* [TASK STATEMENT]
Every line containing the string "used" should be returned from the records.

------

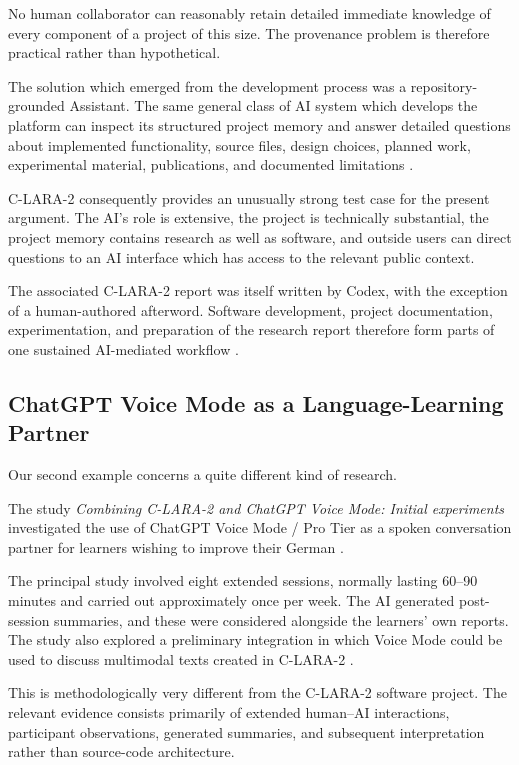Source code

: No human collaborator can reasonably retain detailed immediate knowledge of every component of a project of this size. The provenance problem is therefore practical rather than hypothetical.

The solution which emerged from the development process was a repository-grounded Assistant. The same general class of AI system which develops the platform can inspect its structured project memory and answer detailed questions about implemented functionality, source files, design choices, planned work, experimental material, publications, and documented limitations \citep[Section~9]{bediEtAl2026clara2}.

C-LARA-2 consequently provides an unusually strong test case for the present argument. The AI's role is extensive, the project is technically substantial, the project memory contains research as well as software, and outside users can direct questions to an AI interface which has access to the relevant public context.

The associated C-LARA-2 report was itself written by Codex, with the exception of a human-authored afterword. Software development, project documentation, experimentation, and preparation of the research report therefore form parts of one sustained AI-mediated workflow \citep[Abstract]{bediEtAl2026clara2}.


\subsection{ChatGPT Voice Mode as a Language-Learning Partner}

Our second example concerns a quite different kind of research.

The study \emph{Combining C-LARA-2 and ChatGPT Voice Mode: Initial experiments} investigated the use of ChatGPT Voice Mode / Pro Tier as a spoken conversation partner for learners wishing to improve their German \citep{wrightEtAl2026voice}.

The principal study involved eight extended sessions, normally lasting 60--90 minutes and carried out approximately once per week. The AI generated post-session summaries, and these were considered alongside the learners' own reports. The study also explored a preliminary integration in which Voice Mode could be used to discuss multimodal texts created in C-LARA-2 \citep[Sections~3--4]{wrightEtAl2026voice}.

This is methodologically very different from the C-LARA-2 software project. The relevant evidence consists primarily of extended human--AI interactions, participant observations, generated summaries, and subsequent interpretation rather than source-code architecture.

------

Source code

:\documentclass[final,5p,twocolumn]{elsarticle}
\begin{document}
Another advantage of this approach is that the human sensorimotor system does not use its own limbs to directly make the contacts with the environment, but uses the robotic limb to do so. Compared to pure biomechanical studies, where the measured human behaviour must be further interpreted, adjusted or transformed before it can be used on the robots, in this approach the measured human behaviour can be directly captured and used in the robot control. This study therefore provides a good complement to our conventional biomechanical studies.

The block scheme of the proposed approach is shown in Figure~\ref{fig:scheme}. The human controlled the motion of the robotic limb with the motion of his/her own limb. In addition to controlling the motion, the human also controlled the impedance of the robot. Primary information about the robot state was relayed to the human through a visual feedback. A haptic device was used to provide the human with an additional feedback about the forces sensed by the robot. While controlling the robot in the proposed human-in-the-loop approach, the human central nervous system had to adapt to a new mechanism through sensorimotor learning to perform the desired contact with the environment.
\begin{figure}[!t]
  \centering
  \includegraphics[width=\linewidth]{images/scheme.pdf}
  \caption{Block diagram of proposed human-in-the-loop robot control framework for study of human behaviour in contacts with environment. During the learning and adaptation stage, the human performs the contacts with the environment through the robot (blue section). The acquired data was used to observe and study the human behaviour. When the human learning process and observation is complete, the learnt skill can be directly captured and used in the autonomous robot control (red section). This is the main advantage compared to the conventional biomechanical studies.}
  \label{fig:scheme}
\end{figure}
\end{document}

------

* [ANSWER BOX]
The principal study involved eight extended sessions, normally lasting 60--90 minutes and carried out approximately once per week. The AI generated post-session summaries, and these were considered alongside the learners' own reports. The study also explored a preliminary integration in which Voice Mode could be used to discuss multimodal texts created in C-LARA-2 \citep[Sections~3--4]{wrightEtAl2026voice}.
Another advantage of this approach is that the human sensorimotor system does not use its own limbs to directly make the contacts with the environment, but uses the robotic limb to do so. Compared to pure biomechanical studies, where the measured human behaviour must be further interpreted, adjusted or transformed before it can be used on the robots, in this approach the measured human behaviour can be directly captured and used in the robot control. This study therefore provides a good complement to our conventional biomechanical studies.
The block scheme of the proposed approach is shown in Figure~\ref{fig:scheme}. The human controlled the motion of the robotic limb with the motion of his/her own limb. In addition to controlling the motion, the human also controlled the impedance of the robot. Primary information about the robot state was relayed to the human through a visual feedback. A haptic device was used to provide the human with an additional feedback about the forces sensed by the robot. While controlling the robot in the proposed human-in-the-loop approach, the human central nervous system had to adapt to a new mechanism through sensorimotor learning to perform the desired contact with the environment.
  \caption{Block diagram of proposed human-in-the-loop robot control framework for study of human behaviour in contacts with environment. During the learning and adaptation stage, the human performs the contacts with the environment through the robot (blue section). The acquired data was used to observe and study the human behaviour. When the human learning process and observation is complete, the learnt skill can be directly captured and used in the autonomous robot control (red section). This is the main advantage compared to the conventional biomechanical studies.}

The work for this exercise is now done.